Agent skills
bio-vcf-statistics

Agent skill

bio-vcf-statistics

Generate variant statistics, sample concordance, and quality metrics using bcftools stats and gtcheck. Use when evaluating variant quality, comparing samples, or summarizing VCF contents.
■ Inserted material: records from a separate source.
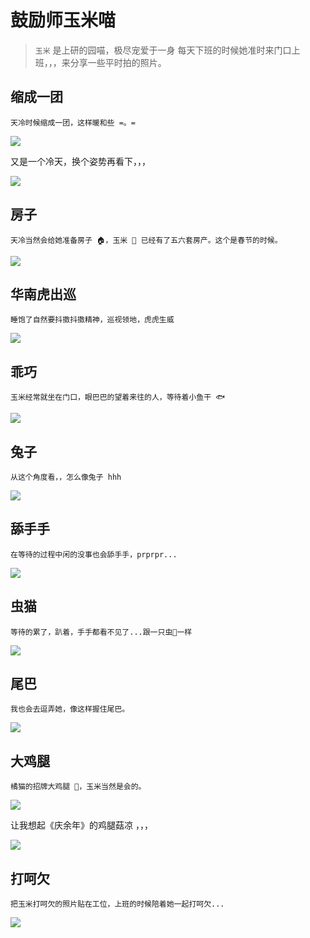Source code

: # 鼓励师玉米喵

> `玉米` 是上研的园喵，极尽宠爱于一身
> 每天下班的时候她准时来门口上班，，，来分享一些平时拍的照片。

## 缩成一团

    天冷时候缩成一团，这样暖和些 =。=

<img class="preview" src="./assets/yumi-yituan1.jpg">

又是一个冷天，换个姿势再看下，，，

<img class="preview" src="./assets/yumi-yituan2.jpg">

## 房子

    天冷当然会给她准备房子 🏠，玉米 🌽 已经有了五六套房产。这个是春节的时候。

<img class="preview" src="./assets/yumi-fz.jpg">

## 华南虎出巡

    睡饱了自然要抖擞抖擞精神，巡视领地，虎虎生威

<img class="preview" src="./assets/yumi-hnhcx.jpg">

## 乖巧

    玉米经常就坐在门口，眼巴巴的望着来往的人，等待着小鱼干 🐟

<img class="preview" src="./assets/yumi-guaiqiao.jpg">

## 兔子

    从这个角度看，，怎么像兔子 hhh

<img class="preview" src="./assets/yumi-tuzi.jpg">

## 舔手手

    在等待的过程中闲的没事也会舔手手，prprpr...

<img class="preview" src="./assets/yumi-prprpr.jpg">

## 虫猫

    等待的累了，趴着，手手都看不见了...跟一只虫🐛一样

<img class="preview" src="./assets/yumi-chong.jpg">

## 尾巴

    我也会去逗弄她，像这样握住尾巴。

<img class="preview" src="./assets/yumi-weiba.jpg">

## 大鸡腿

    橘猫的招牌大鸡腿 🍗，玉米当然是会的。

<img class="preview" src="./assets/yumi-jitui.jpg">

让我想起《庆余年》的鸡腿菇凉 ，，，

<img class="preview" src="./assets/yumi-jtgl.jpg">

## 打呵欠

    把玉米打呵欠的照片贴在工位，上班的时候陪着她一起打呵欠...

<img class="preview" src="./assets/yumi-dhq.jpg">
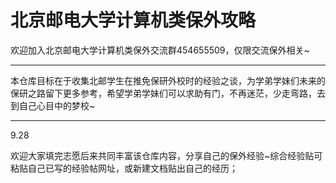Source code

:# 北京邮电大学计算机类保外攻略



欢迎加入北京邮电大学计算机类保外交流群454655509，仅限交流保外相关~

------

本仓库目标在于收集北邮学生在推免保研外校时的经验之谈，为学弟学妹们未来的保研之路留下更多参考，希望学弟学妹们可以求助有门，不再迷茫，少走弯路，去到自己心目中的梦校~

------



9.28

欢迎大家填完志愿后来共同丰富该仓库内容，分享自己的保外经验~综合经验贴可粘贴自己已写的经验帖网址，或新建文档贴出自己的经历；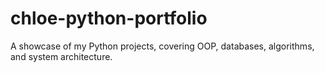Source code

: # chloe-python-portfolio
A showcase of my Python projects, covering OOP, databases, algorithms, and system architecture.
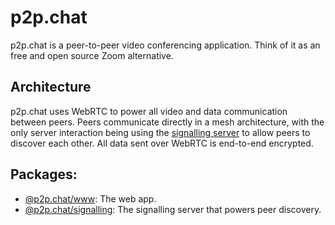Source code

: # p2p.chat

p2p.chat is a peer-to-peer video conferencing application. Think of it as an free and open source Zoom alternative.

## Architecture

p2p.chat uses WebRTC to power all video and data communication between peers. Peers communicate directly in a mesh architecture, with the only server interaction being using the [signalling server](./signalling) to allow peers to discover each other. All data sent over WebRTC is end-to-end encrypted.

## Packages:

- [@p2p.chat/www](./www): The web app.
- [@p2p.chat/signalling](./signalling): The signalling server that powers peer discovery.
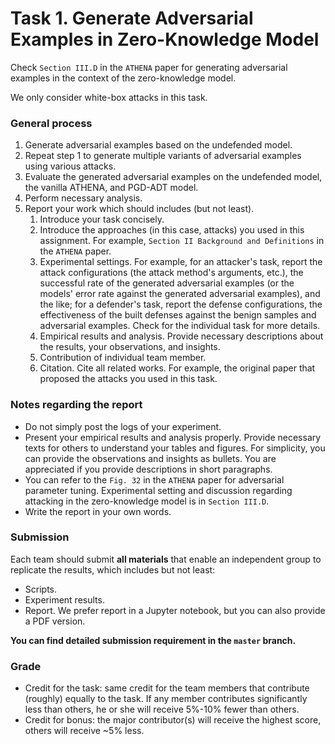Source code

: # Task 1. Generate Adversarial Examples in Zero-Knowledge Model
Check ``Section III.D`` in the ``ATHENA`` paper for generating adversarial examples in the context of the zero-knowledge model.

We only consider white-box attacks in this task.

### General process
1. Generate adversarial examples based on the undefended model.
2. Repeat step 1 to generate multiple variants of adversarial examples using various attacks.
3. Evaluate the generated adversarial examples on the undefended model, the vanilla ATHENA, and PGD-ADT model.
4. Perform necessary analysis.
5. Report your work which should includes (but not least).
    1. Introduce your task concisely.
    2. Introduce the approaches (in this case, attacks) you used in this assignment. For example, ``Section II Background and Definitions`` in the ``ATHENA`` paper.
    3. Experimental settings. For example, for an attacker's task, report the attack configurations (the attack method's arguments, etc.), the successful rate of the generated adversarial examples (or the models' error rate against the generated adversarial examples), and the like; for a defender's task, report the defense configurations, the effectiveness of the built defenses against the benign samples and adversarial examples. Check for the individual task for more details.
    4. Empirical results and analysis. Provide necessary descriptions about the results, your observations, and insights.
    5. Contribution of individual team member.
    6. Citation. Cite all related works. For example, the original paper that proposed the attacks you used in this task.
    
### Notes regarding the report
* Do not simply post the logs of your experiment.
* Present your empirical results and analysis properly. Provide necessary texts for others to understand your tables and figures. For simplicity, you can provide the observations and insights as bullets. You are appreciated if you provide descriptions in short paragraphs.
* You can refer to the ``Fig. 32`` in the ``ATHENA`` paper for adversarial parameter tuning. Experimental setting and discussion regarding attacking in the zero-knowledge model is in ``Section III.D``.
* Write the report in your own words.

### Submission
Each team should submit **all materials** that enable an independent group to replicate the results, which includes but not least:
* Scripts.
* Experiment results.
* Report. We prefer report in a Jupyter notebook, but you can also provide a PDF version.

**You can find detailed submission requirement in the ``master`` branch.**

### Grade
* Credit for the task: same credit for the team members that contribute (roughly) equally to the task. If any member contributes significantly less than others, he or she will receive 5%-10% fewer than others.
* Credit for bonus: the major contributor(s) will receive the highest score, others will receive ~5% less.  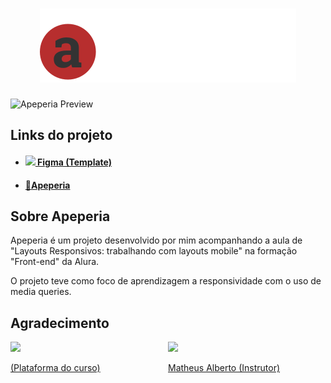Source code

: <h1 align="center">
    <img src="img/logo-apeperia.svg"/>
</h1>

![Apeperia Preview](./img/preview.gif)

## Links do projeto
- [<h4><img src="https://cdn-icons-png.flaticon.com/512/5968/5968705.png" width="20px"/> Figma (Template) </h4>](https://www.figma.com/file/FidBn9f7BoBCoEs19EzbUD/Apeperia-Mobile-First?node-id=0%3A1) 

- [<h4>🔗Apeperia</h4>](https://swaveng.github.io/projeto-apeperia/)

## Sobre Apeperia
<p>Apeperia é um projeto desenvolvido por mim acompanhando a aula de "Layouts Responsivos: trabalhando com layouts mobile" na formação "Front-end" da Alura.</p>
<p>O projeto teve como foco de aprendizagem a responsividade com o uso de media queries.</p>

## Agradecimento
<div style="display:grid; grid-template-columns: 1fr 1fr;">
    <div>
        <a href="https://www.alura.com.br/">
            <img src="https://cursos.alura.com.br/assets/images/logos/logo-alura.svg">
            <p>(Plataforma do curso)</p>
        </a>
    </div>
    <div>
        <a href="https://github.com/ikyrie">
            <img src="https://cdn2.gnarususercontent.com.br/1/57911/5ac832a2-5632-4c16-84c1-73dede832aa0.jpg?width=100&height=100&aspect_ratio=1:1">
            <p>Matheus Alberto (Instrutor)</p>
        </a>
    </div>
</div>
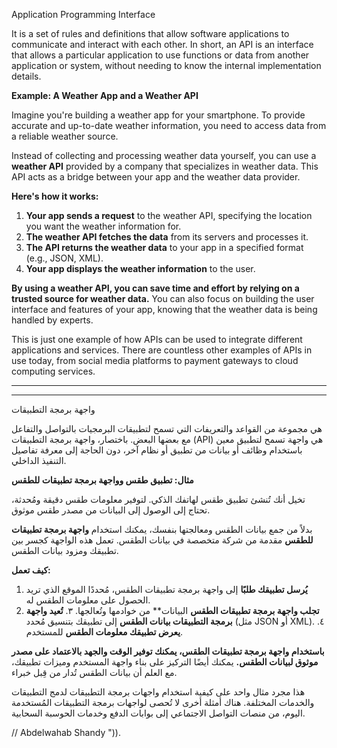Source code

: Application Programming Interface

It is a set of rules and definitions that allow software applications to communicate and interact with each other.
In short, an API is an interface that allows a particular application to use functions or data from another application or system,
without needing to know the internal implementation details.


**Example: A Weather App and a Weather API**

Imagine you're building a weather app for your smartphone. To provide accurate and up-to-date weather information, you need to access data from a reliable weather source.

Instead of collecting and processing weather data yourself, you can use a **weather API** provided by a company that specializes in weather data. This API acts as a bridge between your app and the weather data provider.

**Here's how it works:**

1. **Your app sends a request** to the weather API, specifying the location you want the weather information for.
2. **The weather API fetches the data** from its servers and processes it.
3. **The API returns the weather data** to your app in a specified format (e.g., JSON, XML).
4. **Your app displays the weather information** to the user.

**By using a weather API, you can save time and effort by relying on a trusted source for weather data.** You can also focus on building the user interface and features of your app, knowing that the weather data is being handled by experts.

This is just one example of how APIs can be used to integrate different applications and services. There are countless other examples of APIs in use today, from social media platforms to payment gateways to cloud computing services.

---
---

واجهة برمجة التطبيقات

هي مجموعة من القواعد والتعريفات التي تسمح لتطبيقات البرمجيات بالتواصل والتفاعل مع بعضها البعض. باختصار، واجهة برمجة التطبيقات (API) هي واجهة تسمح لتطبيق معين باستخدام وظائف أو بيانات من تطبيق أو نظام آخر، دون الحاجة إلى معرفة تفاصيل التنفيذ الداخلي.

**مثال: تطبيق طقس وواجهة برمجة تطبيقات للطقس**

تخيل أنك تُنشئ تطبيق طقس لهاتفك الذكي. لتوفير معلومات طقس دقيقة ومُحدثة، تحتاج إلى الوصول إلى البيانات من مصدر طقس موثوق.

بدلاً من جمع بيانات الطقس ومعالجتها بنفسك، يمكنك استخدام **واجهة برمجة تطبيقات للطقس** مقدمة من شركة متخصصة في بيانات الطقس. تعمل هذه الواجهة كجسر بين تطبيقك ومزود بيانات الطقس.

**كيف تعمل:**

1. **يُرسل تطبيقك طلبًا** إلى واجهة برمجة تطبيقات الطقس، مُحددًا الموقع الذي تريد الحصول على معلومات الطقس له.
2. **تجلب واجهة برمجة تطبيقات الطقس** البيانات** من خوادمها وتُعالجها.
٣. **تُعيد واجهة برمجة التطبيقات بيانات الطقس** إلى تطبيقك بتنسيق مُحدد (مثل JSON أو XML).
٤. **يعرض تطبيقك معلومات الطقس** للمستخدم.

**باستخدام واجهة برمجة تطبيقات الطقس، يمكنك توفير الوقت والجهد بالاعتماد على مصدر موثوق لبيانات الطقس.** يمكنك أيضًا التركيز على بناء واجهة المستخدم وميزات تطبيقك، مع العلم أن بيانات الطقس تُدار من قِبل خبراء.

هذا مجرد مثال واحد على كيفية استخدام واجهات برمجة التطبيقات لدمج التطبيقات والخدمات المختلفة. هناك أمثلة أخرى لا تُحصى لواجهات برمجة التطبيقات المُستخدمة اليوم، من منصات التواصل الاجتماعي إلى بوابات الدفع وخدمات الحوسبة السحابية.


// Abdelwahab Shandy ")).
View SKILL.md on GitHub Repository

Stars 2,009

Forks 275

Install this agent skill to your Project

npx add-skill https://github.com/FreedomIntelligence/OpenClaw-Medical-Skills/tree/main/skills/bio-vcf-statistics

SKILL.md

Version Compatibility

Reference examples tested with: bcftools 1.19+, numpy 1.26+

Before using code patterns, verify installed versions match. If versions differ:

Python: pip show <package> then help(module.function) to check signatures
CLI: <tool> --version then <tool> --help to confirm flags

If code throws ImportError, AttributeError, or TypeError, introspect the installed package and adapt the example to match the actual API rather than retrying.

VCF Statistics

Generate statistics and quality metrics using bcftools.

Statistics Tools

Command	Purpose
`bcftools stats`	Comprehensive variant statistics
`bcftools gtcheck`	Sample concordance and relatedness
`bcftools query`	Custom summaries

bcftools stats

Goal: Generate comprehensive variant statistics including counts, Ti/Tv ratio, and quality distributions.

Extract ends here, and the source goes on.